*Goal of the exercise:*
In the copy of these records, include no pictures and change nothing else.

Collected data
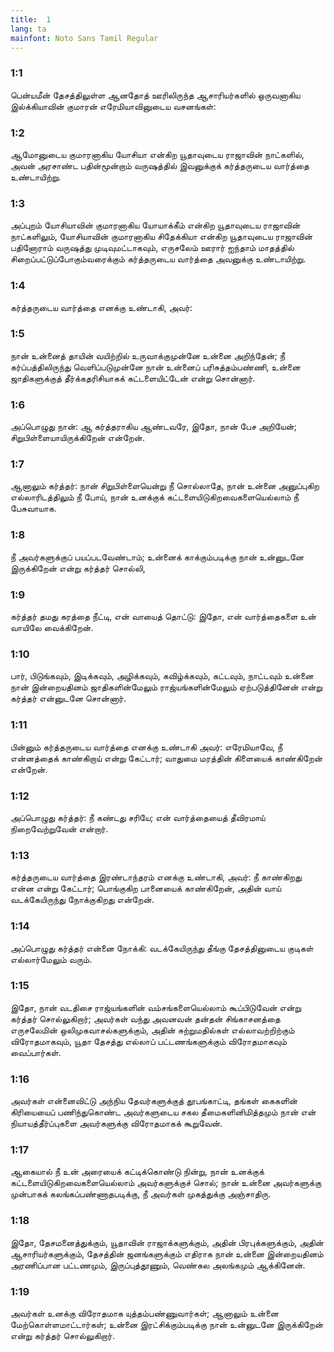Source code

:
 ```yaml
---
title:  1
lang: ta
mainfont: Noto Sans Tamil Regular
---
```


###  1:1

பென்யமீன் தேசத்திலுள்ள ஆனதோத் ஊரிலிருந்த ஆசாரியர்களில் ஒருவனாகிய இல்க்கியாவின் குமாரன் எரேமியாவினுடைய வசனங்கள்:

###  1:2

ஆமோனுடைய குமாரனாகிய யோசியா என்கிற யூதாவுடைய ராஜாவின் நாட்களில், அவன் அரசாண்ட பதின்மூன்றாம் வருஷத்தில் இவனுக்குக் கர்த்தருடைய வார்த்தை உண்டாயிற்று.

###  1:3

அப்புறம் யோசியாவின் குமாரனாகிய யோயாக்கீம் என்கிற யூதாவுடைய ராஜாவின் நாட்களிலும், யோசியாவின் குமாரனாகிய சிதேக்கியா என்கிற யூதாவுடைய ராஜாவின் பதினோராம் வருஷத்து முடிவுமட்டாகவும், எருசலேம் ஊரார் ஐந்தாம் மாதத்தில் சிறைப்பட்டுப்போகும்வரைக்கும் கர்த்தருடைய வார்த்தை அவனுக்கு உண்டாயிற்று.

###  1:4

கர்த்தருடைய வார்த்தை எனக்கு உண்டாகி, அவர்:

###  1:5

நான் உன்னைத் தாயின் வயிற்றில் உருவாக்குமுன்னே உன்னை அறிந்தேன்; நீ கர்ப்பத்திலிருந்து வெளிப்படுமுன்னே நான் உன்னைப் பரிசுத்தம்பண்ணி, உன்னை ஜாதிகளுக்குத் தீர்க்கதரிசியாகக் கட்டளையிட்டேன் என்று சொன்னார்.

###  1:6

அப்பொழுது நான்: ஆ கர்த்தராகிய ஆண்டவரே, இதோ, நான் பேச அறியேன்; சிறுபிள்ளையாயிருக்கிறேன் என்றேன்.

###  1:7

ஆனாலும் கர்த்தர்: நான் சிறுபிள்ளையென்று நீ சொல்லாதே, நான் உன்னை அனுப்புகிற எல்லாரிடத்திலும் நீ போய், நான் உனக்குக் கட்டளையிடுகிறவைகளையெல்லாம் நீ பேசுவாயாக.

###  1:8

நீ அவர்களுக்குப் பயப்படவேண்டாம்; உன்னைக் காக்கும்படிக்கு நான் உன்னுடனே இருக்கிறேன் என்று கர்த்தர் சொல்லி,

###  1:9

கர்த்தர் தமது கரத்தை நீட்டி, என் வாயைத் தொட்டு: இதோ, என் வார்த்தைகளை உன் வாயிலே வைக்கிறேன்.

###  1:10

பார், பிடுங்கவும், இடிக்கவும், அழிக்கவும், கவிழ்க்கவும், கட்டவும், நாட்டவும் உன்னை நான் இன்றையதினம் ஜாதிகளின்மேலும் ராஜ்யங்களின்மேலும் ஏற்படுத்தினேன் என்று கர்த்தர் என்னுடனே சொன்னார்.

###  1:11

பின்னும் கர்த்தருடைய வார்த்தை எனக்கு உண்டாகி அவர்: எரேமியாவே, நீ என்னத்தைக் காண்கிறாய் என்று கேட்டார்; வாதுமை மரத்தின் கிளையைக் காண்கிறேன் என்றேன்.

###  1:12

அப்பொழுது கர்த்தர்: நீ கண்டது சரியே; என் வார்த்தையைத் தீவிரமாய் நிறைவேற்றுவேன் என்றார்.

###  1:13

கர்த்தருடைய வார்த்தை இரண்டாந்தரம் எனக்கு உண்டாகி, அவர்: நீ காண்கிறது என்ன என்று கேட்டார்; பொங்குகிற பானையைக் காண்கிறேன், அதின் வாய் வடக்கேயிருந்து நோக்குகிறது என்றேன்.

###  1:14

அப்பொழுது கர்த்தர் என்னை நோக்கி: வடக்கேயிருந்து தீங்கு தேசத்தினுடைய குடிகள் எல்லார்மேலும் வரும்.

###  1:15

இதோ, நான் வடதிசை ராஜ்யங்களின் வம்சங்களையெல்லாம் கூப்பிடுவேன் என்று கர்த்தர் சொல்லுகிறார்; அவர்கள் வந்து அவனவன் தன்தன் சிங்காசனத்தை எருசலேமின் ஒலிமுகவாசல்களுக்கும், அதின் சுற்றுமதில்கள் எல்லாவற்றிற்கும் விரோதமாகவும், யூதா தேசத்து எல்லாப் பட்டணங்களுக்கும் விரோதமாகவும் வைப்பார்கள்.

###  1:16

அவர்கள் என்னைவிட்டு அந்நிய தேவர்களுக்குத் தூபங்காட்டி, தங்கள் கைகளின் கிரியையைப் பணிந்துகொண்ட அவர்களுடைய சகல தீமைகளினிமித்தமும் நான் என் நியாயத்தீர்ப்புகளை அவர்களுக்கு விரோதமாகக் கூறுவேன்.

###  1:17

ஆகையால் நீ உன் அரையைக் கட்டிக்கொண்டு நின்று, நான் உனக்குக் கட்டளையிடுகிறவைகளையெல்லாம் அவர்களுக்குச் சொல்; நான் உன்னை அவர்களுக்கு முன்பாகக் கலங்கப்பண்ணாதபடிக்கு, நீ அவர்கள் முகத்துக்கு அஞ்சாதிரு.

###  1:18

இதோ, தேசமனைத்துக்கும், யூதாவின் ராஜாக்களுக்கும், அதின் பிரபுக்களுக்கும், அதின் ஆசாரியர்களுக்கும், தேசத்தின் ஜனங்களுக்கும் எதிராக நான் உன்னை இன்றையதினம் அரணிப்பான பட்டணமும், இருப்புத்தூணும், வெண்கல அலங்கமும் ஆக்கினேன்.

###  1:19

அவர்கள் உனக்கு விரோதமாக யுத்தம்பண்ணுவார்கள்; ஆனாலும் உன்னை மேற்கொள்ளமாட்டார்கள்; உன்னை இரட்சிக்கும்படிக்கு நான் உன்னுடனே இருக்கிறேன் என்று கர்த்தர் சொல்லுகிறார்.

*Task output:*
Source code

:
 ```yaml
---
title:  1
lang: ta
mainfont: Noto Sans Tamil Regular
---
```


###  1:1

பென்யமீன் தேசத்திலுள்ள ஆனதோத் ஊரிலிருந்த ஆசாரியர்களில் ஒருவனாகிய இல்க்கியாவின் குமாரன் எரேமியாவினுடைய வசனங்கள்:

###  1:2

ஆமோனுடைய குமாரனாகிய யோசியா என்கிற யூதாவுடைய ராஜாவின் நாட்களில், அவன் அரசாண்ட பதின்மூன்றாம் வருஷத்தில் இவனுக்குக் கர்த்தருடைய வார்த்தை உண்டாயிற்று.

###  1:3

அப்புறம் யோசியாவின் குமாரனாகிய யோயாக்கீம் என்கிற யூதாவுடைய ராஜாவின் நாட்களிலும், யோசியாவின் குமாரனாகிய சிதேக்கியா என்கிற யூதாவுடைய ராஜாவின் பதினோராம் வருஷத்து முடிவுமட்டாகவும், எருசலேம் ஊரார் ஐந்தாம் மாதத்தில் சிறைப்பட்டுப்போகும்வரைக்கும் கர்த்தருடைய வார்த்தை அவனுக்கு உண்டாயிற்று.

###  1:4

கர்த்தருடைய வார்த்தை எனக்கு உண்டாகி, அவர்:

###  1:5

நான் உன்னைத் தாயின் வயிற்றில் உருவாக்குமுன்னே உன்னை அறிந்தேன்; நீ கர்ப்பத்திலிருந்து வெளிப்படுமுன்னே நான் உன்னைப் பரிசுத்தம்பண்ணி, உன்னை ஜாதிகளுக்குத் தீர்க்கதரிசியாகக் கட்டளையிட்டேன் என்று சொன்னார்.

###  1:6

அப்பொழுது நான்: ஆ கர்த்தராகிய ஆண்டவரே, இதோ, நான் பேச அறியேன்; சிறுபிள்ளையாயிருக்கிறேன் என்றேன்.

###  1:7

ஆனாலும் கர்த்தர்: நான் சிறுபிள்ளையென்று நீ சொல்லாதே, நான் உன்னை அனுப்புகிற எல்லாரிடத்திலும் நீ போய், நான் உனக்குக் கட்டளையிடுகிறவைகளையெல்லாம் நீ பேசுவாயாக.

###  1:8

நீ அவர்களுக்குப் பயப்படவேண்டாம்; உன்னைக் காக்கும்படிக்கு நான் உன்னுடனே இருக்கிறேன் என்று கர்த்தர் சொல்லி,

###  1:9

கர்த்தர் தமது கரத்தை நீட்டி, என் வாயைத் தொட்டு: இதோ, என் வார்த்தைகளை உன் வாயிலே வைக்கிறேன்.

###  1:10

பார், பிடுங்கவும், இடிக்கவும், அழிக்கவும், கவிழ்க்கவும், கட்டவும், நாட்டவும் உன்னை நான் இன்றையதினம் ஜாதிகளின்மேலும் ராஜ்யங்களின்மேலும் ஏற்படுத்தினேன் என்று கர்த்தர் என்னுடனே சொன்னார்.

###  1:11

பின்னும் கர்த்தருடைய வார்த்தை எனக்கு உண்டாகி அவர்: எரேமியாவே, நீ என்னத்தைக் காண்கிறாய் என்று கேட்டார்; வாதுமை மரத்தின் கிளையைக் காண்கிறேன் என்றேன்.

###  1:12

அப்பொழுது கர்த்தர்: நீ கண்டது சரியே; என் வார்த்தையைத் தீவிரமாய் நிறைவேற்றுவேன் என்றார்.

###  1:13

கர்த்தருடைய வார்த்தை இரண்டாந்தரம் எனக்கு உண்டாகி, அவர்: நீ காண்கிறது என்ன என்று கேட்டார்; பொங்குகிற பானையைக் காண்கிறேன், அதின் வாய் வடக்கேயிருந்து நோக்குகிறது என்றேன்.

###  1:14

அப்பொழுது கர்த்தர் என்னை நோக்கி: வடக்கேயிருந்து தீங்கு தேசத்தினுடைய குடிகள் எல்லார்மேலும் வரும்.

###  1:15

இதோ, நான் வடதிசை ராஜ்யங்களின் வம்சங்களையெல்லாம் கூப்பிடுவேன் என்று கர்த்தர் சொல்லுகிறார்; அவர்கள் வந்து அவனவன் தன்தன் சிங்காசனத்தை எருசலேமின் ஒலிமுகவாசல்களுக்கும், அதின் சுற்றுமதில்கள் எல்லாவற்றிற்கும் விரோதமாகவும், யூதா தேசத்து எல்லாப் பட்டணங்களுக்கும் விரோதமாகவும் வைப்பார்கள்.

###  1:16

அவர்கள் என்னைவிட்டு அந்நிய தேவர்களுக்குத் தூபங்காட்டி, தங்கள் கைகளின் கிரியையைப் பணிந்துகொண்ட அவர்களுடைய சகல தீமைகளினிமித்தமும் நான் என் நியாயத்தீர்ப்புகளை அவர்களுக்கு விரோதமாகக் கூறுவேன்.

###  1:17

ஆகையால் நீ உன் அரையைக் கட்டிக்கொண்டு நின்று, நான் உனக்குக் கட்டளையிடுகிறவைகளையெல்லாம் அவர்களுக்குச் சொல்; நான் உன்னை அவர்களுக்கு முன்பாகக் கலங்கப்பண்ணாதபடிக்கு, நீ அவர்கள் முகத்துக்கு அஞ்சாதிரு.

###  1:18

இதோ, தேசமனைத்துக்கும், யூதாவின் ராஜாக்களுக்கும், அதின் பிரபுக்களுக்கும், அதின் ஆசாரியர்களுக்கும், தேசத்தின் ஜனங்களுக்கும் எதிராக நான் உன்னை இன்றையதினம் அரணிப்பான பட்டணமும், இருப்புத்தூணும், வெண்கல அலங்கமும் ஆக்கினேன்.

###  1:19

அவர்கள் உனக்கு விரோதமாக யுத்தம்பண்ணுவார்கள்; ஆனாலும் உன்னை மேற்கொள்ளமாட்டார்கள்; உன்னை இரட்சிக்கும்படிக்கு நான் உன்னுடனே இருக்கிறேன் என்று கர்த்தர் சொல்லுகிறார்.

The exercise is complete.